By Traci Newell
In an attempt to forgo redistricting, negotiations are under way to provide Los Altos Hills with a community-based public school involving the Bullis Charter School.
The 15-member committee, including officials from the Los Altos Hills City Council and board members from Los Altos, Palo Alto Unified and Mountain View-Los Altos Union High school districts and the Bullis Charter School, met April 5 to find a constructive alternative to redistricting.
Los Altos Hills Councilman Craig Jones said the committee is trying to come to an agreement to house the charter school at the Bullis-Purissima site in Los Altos Hills, under which LASD might run a program such as the full-day kindergarten program concurrently at the site. Jones
specified that the programs would maintain separate facilities on the land.
Also being negotiated is a proposal that children from Los Altos Hills would have special preference for access to the charter school regardless of whether they reside in the Los Altos or Palo Alto district.

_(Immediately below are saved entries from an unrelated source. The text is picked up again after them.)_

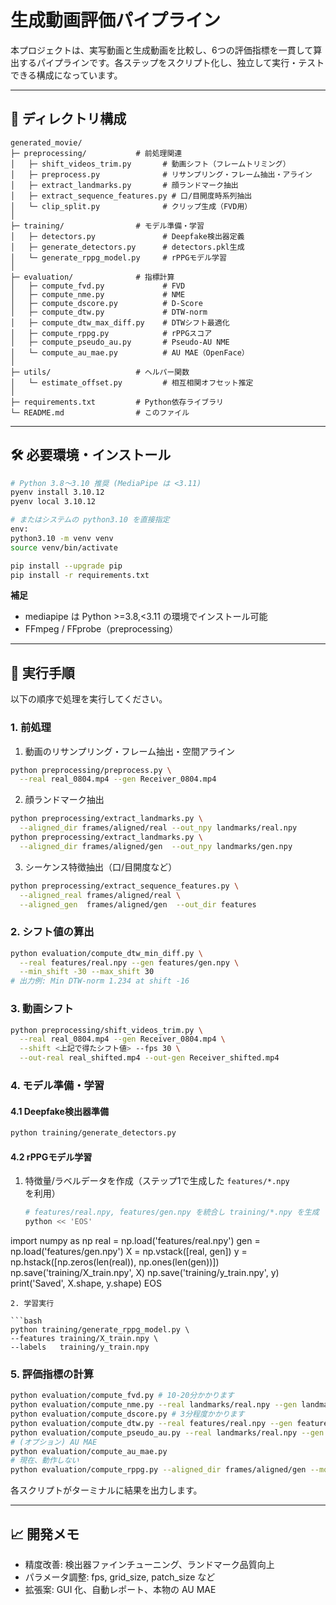 # 生成動画評価パイプライン

本プロジェクトは、実写動画と生成動画を比較し、6つの評価指標を一貫して算出するパイプラインです。各ステップをスクリプト化し、独立して実行・テストできる構成になっています。

---

## 📁 ディレクトリ構成

```plain
generated_movie/
├─ preprocessing/           # 前処理関連
│   ├─ shift_videos_trim.py       # 動画シフト（フレームトリミング）
│   ├─ preprocess.py              # リサンプリング・フレーム抽出・アライン
│   ├─ extract_landmarks.py       # 顔ランドマーク抽出
│   ├─ extract_sequence_features.py # 口/目開度時系列抽出
│   └─ clip_split.py              # クリップ生成（FVD用）
│
├─ training/                # モデル準備・学習
│   ├─ detectors.py               # Deepfake検出器定義
│   ├─ generate_detectors.py      # detectors.pkl生成
│   └─ generate_rppg_model.py     # rPPGモデル学習
│
├─ evaluation/              # 指標計算
│   ├─ compute_fvd.py             # FVD
│   ├─ compute_nme.py             # NME
│   ├─ compute_dscore.py          # D-Score
│   ├─ compute_dtw.py             # DTW-norm
│   ├─ compute_dtw_max_diff.py    # DTWシフト最適化
│   ├─ compute_rppg.py            # rPPGスコア
│   ├─ compute_pseudo_au.py       # Pseudo-AU NME
│   └─ compute_au_mae.py          # AU MAE（OpenFace）
│
├─ utils/                   # ヘルパー関数
│   └─ estimate_offset.py         # 相互相関オフセット推定
│
├─ requirements.txt         # Python依存ライブラリ
└─ README.md                # このファイル
```

---

## 🛠️ 必要環境・インストール

```bash
# Python 3.8～3.10 推奨 (MediaPipe は <3.11)
pyenv install 3.10.12
pyenv local 3.10.12

# またはシステムの python3.10 を直接指定
env:
python3.10 -m venv venv
source venv/bin/activate

pip install --upgrade pip
pip install -r requirements.txt
```

**補足**

* mediapipe は Python >=3.8,<3.11 の環境でインストール可能
* FFmpeg / FFprobe（preprocessing）

---

## 🚀 実行手順

以下の順序で処理を実行してください。

### 1. 前処理

1. 動画のリサンプリング・フレーム抽出・空間アライン

```bash
python preprocessing/preprocess.py \
  --real real_0804.mp4 --gen Receiver_0804.mp4
```

2. 顔ランドマーク抽出

```bash
python preprocessing/extract_landmarks.py \
  --aligned_dir frames/aligned/real --out_npy landmarks/real.npy
python preprocessing/extract_landmarks.py \
  --aligned_dir frames/aligned/gen  --out_npy landmarks/gen.npy
```

3. シーケンス特徴抽出（口/目開度など）

```bash
python preprocessing/extract_sequence_features.py \
  --aligned_real frames/aligned/real \
  --aligned_gen  frames/aligned/gen  --out_dir features
```

### 2. シフト値の算出

```bash
python evaluation/compute_dtw_min_diff.py \
  --real features/real.npy --gen features/gen.npy \
  --min_shift -30 --max_shift 30
# 出力例: Min DTW-norm 1.234 at shift -16
```

### 3. 動画シフト

```bash
python preprocessing/shift_videos_trim.py \
  --real real_0804.mp4 --gen Receiver_0804.mp4 \
  --shift <上記で得たシフト値> --fps 30 \
  --out-real real_shifted.mp4 --out-gen Receiver_shifted.mp4
```

### 4. モデル準備・学習

#### 4.1 Deepfake検出器準備

```bash
python training/generate_detectors.py
```

#### 4.2 rPPGモデル学習

1. 特徴量/ラベルデータを作成（ステップ1で生成した `features/*.npy` を利用）

   ```bash
   # features/real.npy, features/gen.npy を統合し training/*.npy を生成
   python << 'EOS'
import numpy as np
real = np.load('features/real.npy')
gen  = np.load('features/gen.npy')
X   = np.vstack([real, gen])
y   = np.hstack([np.zeros(len(real)), np.ones(len(gen))])
np.save('training/X_train.npy', X)
np.save('training/y_train.npy', y)
print('Saved', X.shape, y.shape)
EOS
   ```
2. 学習実行

```bash
python training/generate_rppg_model.py \
  --features training/X_train.npy \
  --labels   training/y_train.npy
```

### 5. 評価指標の計算

```bash
python evaluation/compute_fvd.py # 10-20分かかります
python evaluation/compute_nme.py --real landmarks/real.npy --gen landmarks/gen.npy
python evaluation/compute_dscore.py # 3分程度かかります
python evaluation/compute_dtw.py --real features/real.npy --gen features/gen.npy
python evaluation/compute_pseudo_au.py --real landmarks/real.npy --gen landmarks/gen.npy
# (オプション) AU MAE
python evaluation/compute_au_mae.py
# 現在、動作しない
python evaluation/compute_rppg.py --aligned_dir frames/aligned/gen --model training/rppg_model.pkl
```

各スクリプトがターミナルに結果を出力します。

---

## 📈 開発メモ

* 精度改善: 検出器ファインチューニング、ランドマーク品質向上
* パラメータ調整: fps, grid\_size, patch\_size など
* 拡張案: GUI 化、自動レポート、本物の AU MAE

“We always wanted to make this a neighborhood school,” said Marlin Miller, spokesperson for Bullis Charter School. Miller added that the charter school is space constrained at its current home at Egan Camp School and moving to the 10-acre Bullis-Purissima site would have enough capacity to handle additional students wanting to attend the charter.
“We would be more than happy to have those additional kids,” Miller said.
Jones said in the past informal agreements were used to ensure spots at Bullis-Purissima Elementary School for students residing on the Palo Alto side of the Hills. He said the redistricting subcommittee is looking to make access for Hills students “more formal and predictable.”
If the negotiations are finalized, allowing for the charter school to operate on the Bullis-Purissima site with special preferences to Hills students, then the high school lines would stay the same. Families in both the Mountain View-Los Altos Union High School and Palo Alto Unified School districts would continue to attend their respective schools.
Jones said the committee is trying to draft a term sheet that could be signed by all the members of the committee by April 27. He said the term sheet might eventually become a legally binding document.
Funding for the proposed negotiations has not been tackled yet. Los Altos Hills Mayor Breene Kerr said, as he left the committee meeting on April 5, that the committee plans to discuss the funding of the negotiations at its next meeting, April 20.
Any recommendations from the committee will not be official until they are brought to the school districts and town for adoption at public meetings.